• [Work item]: Your task is to quote the listing below exactly, beginning with its first line and ending on the line bearing "betrouwbaar in verschillende".

#####

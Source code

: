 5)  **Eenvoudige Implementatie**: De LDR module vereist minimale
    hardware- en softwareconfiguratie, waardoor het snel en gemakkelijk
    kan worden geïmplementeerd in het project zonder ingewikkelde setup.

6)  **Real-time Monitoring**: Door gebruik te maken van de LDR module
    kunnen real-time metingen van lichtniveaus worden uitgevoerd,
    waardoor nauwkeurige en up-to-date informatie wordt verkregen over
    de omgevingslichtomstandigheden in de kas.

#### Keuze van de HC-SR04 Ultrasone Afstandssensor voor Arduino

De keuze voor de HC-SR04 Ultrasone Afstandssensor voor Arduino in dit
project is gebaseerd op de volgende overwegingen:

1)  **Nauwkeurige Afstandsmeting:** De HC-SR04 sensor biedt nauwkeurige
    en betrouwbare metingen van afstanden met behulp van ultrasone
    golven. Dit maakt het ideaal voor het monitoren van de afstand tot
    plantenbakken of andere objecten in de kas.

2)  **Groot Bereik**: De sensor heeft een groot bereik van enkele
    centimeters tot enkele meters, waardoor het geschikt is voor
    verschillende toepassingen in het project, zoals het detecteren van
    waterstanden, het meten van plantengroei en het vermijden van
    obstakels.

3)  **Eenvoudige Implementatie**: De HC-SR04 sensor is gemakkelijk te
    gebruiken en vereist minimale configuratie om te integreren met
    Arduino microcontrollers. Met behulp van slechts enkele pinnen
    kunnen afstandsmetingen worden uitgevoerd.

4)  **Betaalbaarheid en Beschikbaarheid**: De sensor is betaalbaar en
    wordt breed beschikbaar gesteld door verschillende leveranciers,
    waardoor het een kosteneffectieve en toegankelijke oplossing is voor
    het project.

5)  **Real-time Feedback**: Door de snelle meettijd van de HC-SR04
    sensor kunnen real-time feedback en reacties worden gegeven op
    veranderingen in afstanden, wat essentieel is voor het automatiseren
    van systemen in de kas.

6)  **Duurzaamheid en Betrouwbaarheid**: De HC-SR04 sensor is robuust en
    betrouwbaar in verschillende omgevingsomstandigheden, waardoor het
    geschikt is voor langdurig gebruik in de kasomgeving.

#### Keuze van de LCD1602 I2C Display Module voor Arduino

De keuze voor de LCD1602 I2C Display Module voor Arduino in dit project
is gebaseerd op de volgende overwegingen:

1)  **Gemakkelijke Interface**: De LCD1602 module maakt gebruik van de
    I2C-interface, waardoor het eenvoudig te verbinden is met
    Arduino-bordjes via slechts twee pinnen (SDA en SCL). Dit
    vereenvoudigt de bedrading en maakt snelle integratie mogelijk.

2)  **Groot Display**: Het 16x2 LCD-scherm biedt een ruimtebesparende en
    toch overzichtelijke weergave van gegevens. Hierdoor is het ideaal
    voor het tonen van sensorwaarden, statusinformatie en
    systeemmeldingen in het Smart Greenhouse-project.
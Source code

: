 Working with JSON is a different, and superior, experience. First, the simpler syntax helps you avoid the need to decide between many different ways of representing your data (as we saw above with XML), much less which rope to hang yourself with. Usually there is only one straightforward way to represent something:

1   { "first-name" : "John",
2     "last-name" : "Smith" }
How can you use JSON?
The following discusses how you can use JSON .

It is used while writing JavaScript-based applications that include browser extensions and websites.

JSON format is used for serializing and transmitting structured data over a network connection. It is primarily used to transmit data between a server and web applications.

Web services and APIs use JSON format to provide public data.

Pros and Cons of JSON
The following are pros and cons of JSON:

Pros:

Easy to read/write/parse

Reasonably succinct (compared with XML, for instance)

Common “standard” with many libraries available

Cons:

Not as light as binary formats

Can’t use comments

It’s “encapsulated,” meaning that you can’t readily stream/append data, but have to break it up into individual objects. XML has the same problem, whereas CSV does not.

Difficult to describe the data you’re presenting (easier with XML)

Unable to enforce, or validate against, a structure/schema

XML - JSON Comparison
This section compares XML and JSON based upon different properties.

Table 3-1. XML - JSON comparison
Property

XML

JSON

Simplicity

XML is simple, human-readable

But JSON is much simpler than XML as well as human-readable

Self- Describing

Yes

#####

• [Your solution]:
Source code

: 5)  **Eenvoudige Implementatie**: De LDR module vereist minimale
    hardware- en softwareconfiguratie, waardoor het snel en gemakkelijk
    kan worden geïmplementeerd in het project zonder ingewikkelde setup.

6)  **Real-time Monitoring**: Door gebruik te maken van de LDR module
    kunnen real-time metingen van lichtniveaus worden uitgevoerd,
    waardoor nauwkeurige en up-to-date informatie wordt verkregen over
    de omgevingslichtomstandigheden in de kas.

#### Keuze van de HC-SR04 Ultrasone Afstandssensor voor Arduino

De keuze voor de HC-SR04 Ultrasone Afstandssensor voor Arduino in dit
project is gebaseerd op de volgende overwegingen:

1)  **Nauwkeurige Afstandsmeting:** De HC-SR04 sensor biedt nauwkeurige
    en betrouwbare metingen van afstanden met behulp van ultrasone
    golven. Dit maakt het ideaal voor het monitoren van de afstand tot
    plantenbakken of andere objecten in de kas.

2)  **Groot Bereik**: De sensor heeft een groot bereik van enkele
    centimeters tot enkele meters, waardoor het geschikt is voor
    verschillende toepassingen in het project, zoals het detecteren van
    waterstanden, het meten van plantengroei en het vermijden van
    obstakels.

3)  **Eenvoudige Implementatie**: De HC-SR04 sensor is gemakkelijk te
    gebruiken en vereist minimale configuratie om te integreren met
    Arduino microcontrollers. Met behulp van slechts enkele pinnen
    kunnen afstandsmetingen worden uitgevoerd.

4)  **Betaalbaarheid en Beschikbaarheid**: De sensor is betaalbaar en
    wordt breed beschikbaar gesteld door verschillende leveranciers,
    waardoor het een kosteneffectieve en toegankelijke oplossing is voor
    het project.

5)  **Real-time Feedback**: Door de snelle meettijd van de HC-SR04
    sensor kunnen real-time feedback en reacties worden gegeven op
    veranderingen in afstanden, wat essentieel is voor het automatiseren
    van systemen in de kas.

6)  **Duurzaamheid en Betrouwbaarheid**: De HC-SR04 sensor is robuust en
    betrouwbaar in verschillende omgevingsomstandigheden, waardoor het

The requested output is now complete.